DATA LISTING
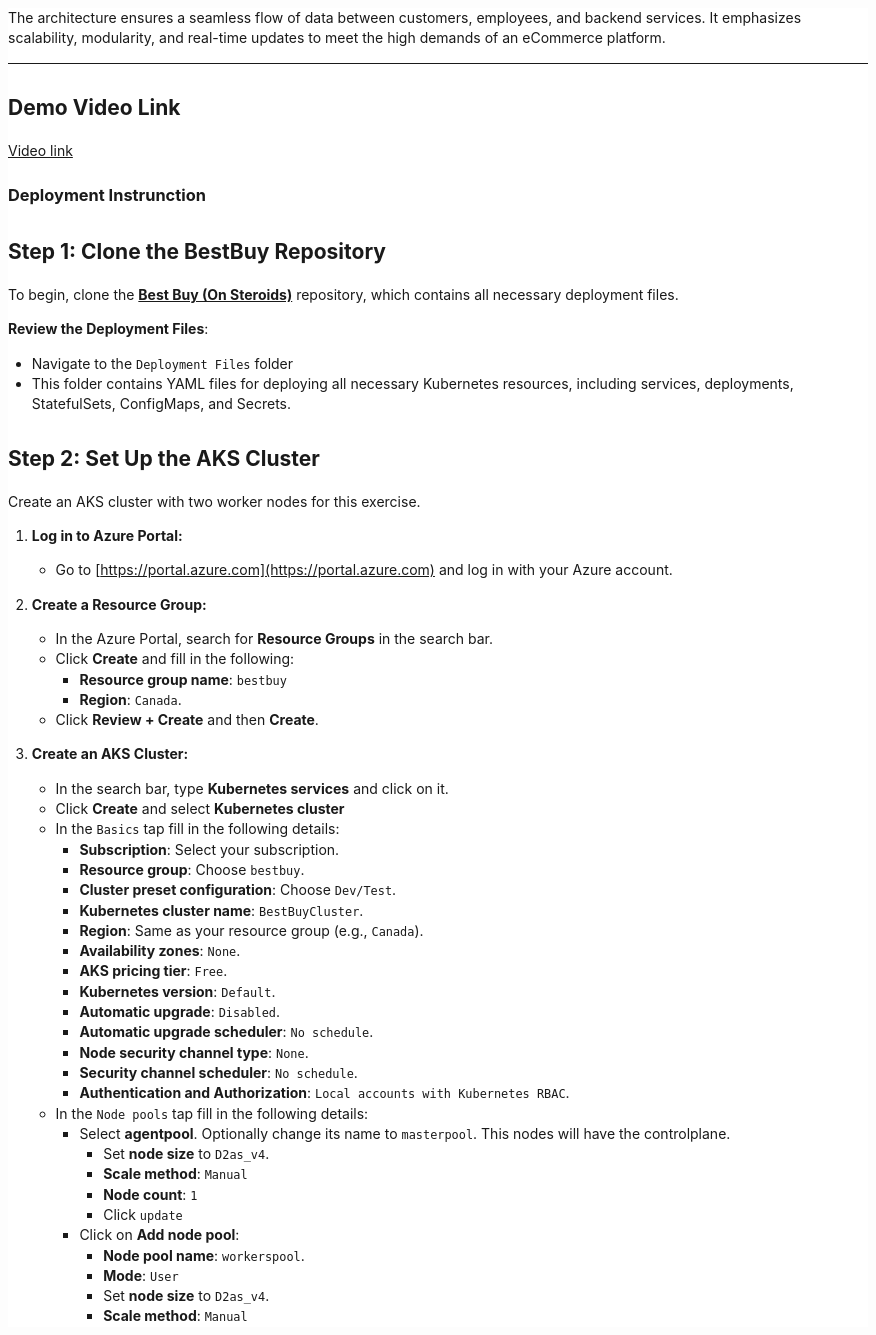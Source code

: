 The architecture ensures a seamless flow of data between customers, employees, and backend services. It emphasizes scalability, modularity, and real-time updates to meet the high demands of an eCommerce platform.

---

## Demo Video Link
[Video link](https://youtu.be/W4CY1zqaedM?si=x-Tu4hPBeE7Bw0K4)

### Deployment Instrunction 

## Step 1: Clone the BestBuy Repository

To begin, clone the [**Best Buy (On Steroids)**]() repository, which contains all necessary deployment files.

 **Review the Deployment Files**:
   - Navigate to the `Deployment Files` folder
   - This folder contains YAML files for deploying all necessary Kubernetes resources, including services, deployments, StatefulSets, ConfigMaps, and Secrets.


## Step 2: Set Up the AKS Cluster
Create an AKS cluster with two worker nodes for this exercise.

1. **Log in to Azure Portal:**
   - Go to [https://portal.azure.com](https://portal.azure.com) and log in with your Azure account.

2. **Create a Resource Group:**
   - In the Azure Portal, search for **Resource Groups** in the search bar.
   - Click **Create** and fill in the following:
     - **Resource group name**: `bestbuy`
     - **Region**: `Canada`.
   - Click **Review + Create** and then **Create**.

3. **Create an AKS Cluster:**
   - In the search bar, type **Kubernetes services** and click on it.
   - Click **Create** and select **Kubernetes cluster**
   - In the `Basics` tap fill in the following details:
     - **Subscription**: Select your subscription.
     - **Resource group**: Choose `bestbuy`.
     - **Cluster preset configuration**: Choose `Dev/Test`.
     - **Kubernetes cluster name**: `BestBuyCluster`.
     - **Region**: Same as your resource group (e.g., `Canada`).
     - **Availability zones**: `None`.
     - **AKS pricing tier**: `Free`.
     - **Kubernetes version**: `Default`.
     - **Automatic upgrade**: `Disabled`.
     - **Automatic upgrade scheduler**: `No schedule`.
     - **Node security channel type**: `None`.
     - **Security channel scheduler**: `No schedule`.
     - **Authentication and Authorization**: `Local accounts with Kubernetes RBAC`.
   - In the `Node pools` tap fill in the following details:
     - Select **agentpool**. Optionally change its name to `masterpool`. This nodes will have the controlplane.
        - Set **node size** to `D2as_v4`.
        - **Scale method**: `Manual`
        - **Node count**: `1`
        - Click `update`
     - Click on **Add node pool**:
        - **Node pool name**: `workerspool`.
        - **Mode**: `User` 
        - Set **node size** to `D2as_v4`.
        - **Scale method**: `Manual`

AIM OF THE EXERCISE
From the first line above down to the line with "- This folder", reproduce every line and no others, omitting pictures.

RESPONSE BELOW
Source code

: The architecture ensures a seamless flow of data between customers, employees, and backend services. It emphasizes scalability, modularity, and real-time updates to meet the high demands of an eCommerce platform.

---

## Demo Video Link
[Video link](https://youtu.be/W4CY1zqaedM?si=x-Tu4hPBeE7Bw0K4)

### Deployment Instrunction 

## Step 1: Clone the BestBuy Repository

To begin, clone the [**Best Buy (On Steroids)**]() repository, which contains all necessary deployment files.

 **Review the Deployment Files**:
   - Navigate to the `Deployment Files` folder
   - This folder contains YAML files for deploying all necessary Kubernetes resources, including services, deployments, StatefulSets, ConfigMaps, and Secrets.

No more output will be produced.